* _EXERCISE OBJECTIVE_:
Please copy the data exactly as it stands, minus the images.

* _INPUT DATA_:
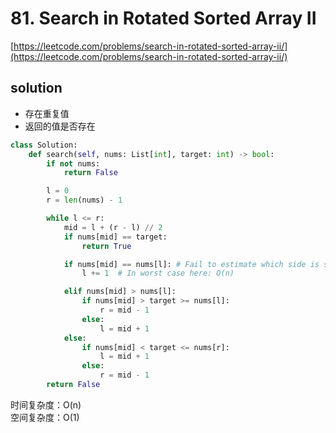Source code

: # 81. Search in Rotated Sorted Array II

[https://leetcode.com/problems/search-in-rotated-sorted-array-ii/](https://leetcode.com/problems/search-in-rotated-sorted-array-ii/)

## solution

- 存在重复值
- 返回的值是否存在

```python
class Solution:
    def search(self, nums: List[int], target: int) -> bool:
        if not nums:
            return False

        l = 0
        r = len(nums) - 1

        while l <= r:
            mid = l + (r - l) // 2
            if nums[mid] == target:
                return True

            if nums[mid] == nums[l]: # Fail to estimate which side is sorted, if的这一环节一开始没想到
                l += 1  # In worst case here: O(n)

            elif nums[mid] > nums[l]:
                if nums[mid] > target >= nums[l]:
                    r = mid - 1
                else:
                    l = mid + 1
            else:
                if nums[mid] < target <= nums[r]:
                    l = mid + 1
                else:
                    r = mid - 1
        return False
```

时间复杂度：O(n) <br>
空间复杂度：O(1)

* _WRITTEN ANSWER_:
Source code

: # 81. Search in Rotated Sorted Array II

[https://leetcode.com/problems/search-in-rotated-sorted-array-ii/](https://leetcode.com/problems/search-in-rotated-sorted-array-ii/)

## solution

- 存在重复值
- 返回的值是否存在

```python
class Solution:
    def search(self, nums: List[int], target: int) -> bool:
        if not nums:
            return False

        l = 0
        r = len(nums) - 1

        while l <= r:
            mid = l + (r - l) // 2
            if nums[mid] == target:
                return True

            if nums[mid] == nums[l]: # Fail to estimate which side is sorted, if的这一环节一开始没想到
                l += 1  # In worst case here: O(n)

            elif nums[mid] > nums[l]:
                if nums[mid] > target >= nums[l]:
                    r = mid - 1
                else:
                    l = mid + 1
            else:
                if nums[mid] < target <= nums[r]:
                    l = mid + 1
                else:
                    r = mid - 1
        return False
```

时间复杂度：O(n) <br>
空间复杂度：O(1)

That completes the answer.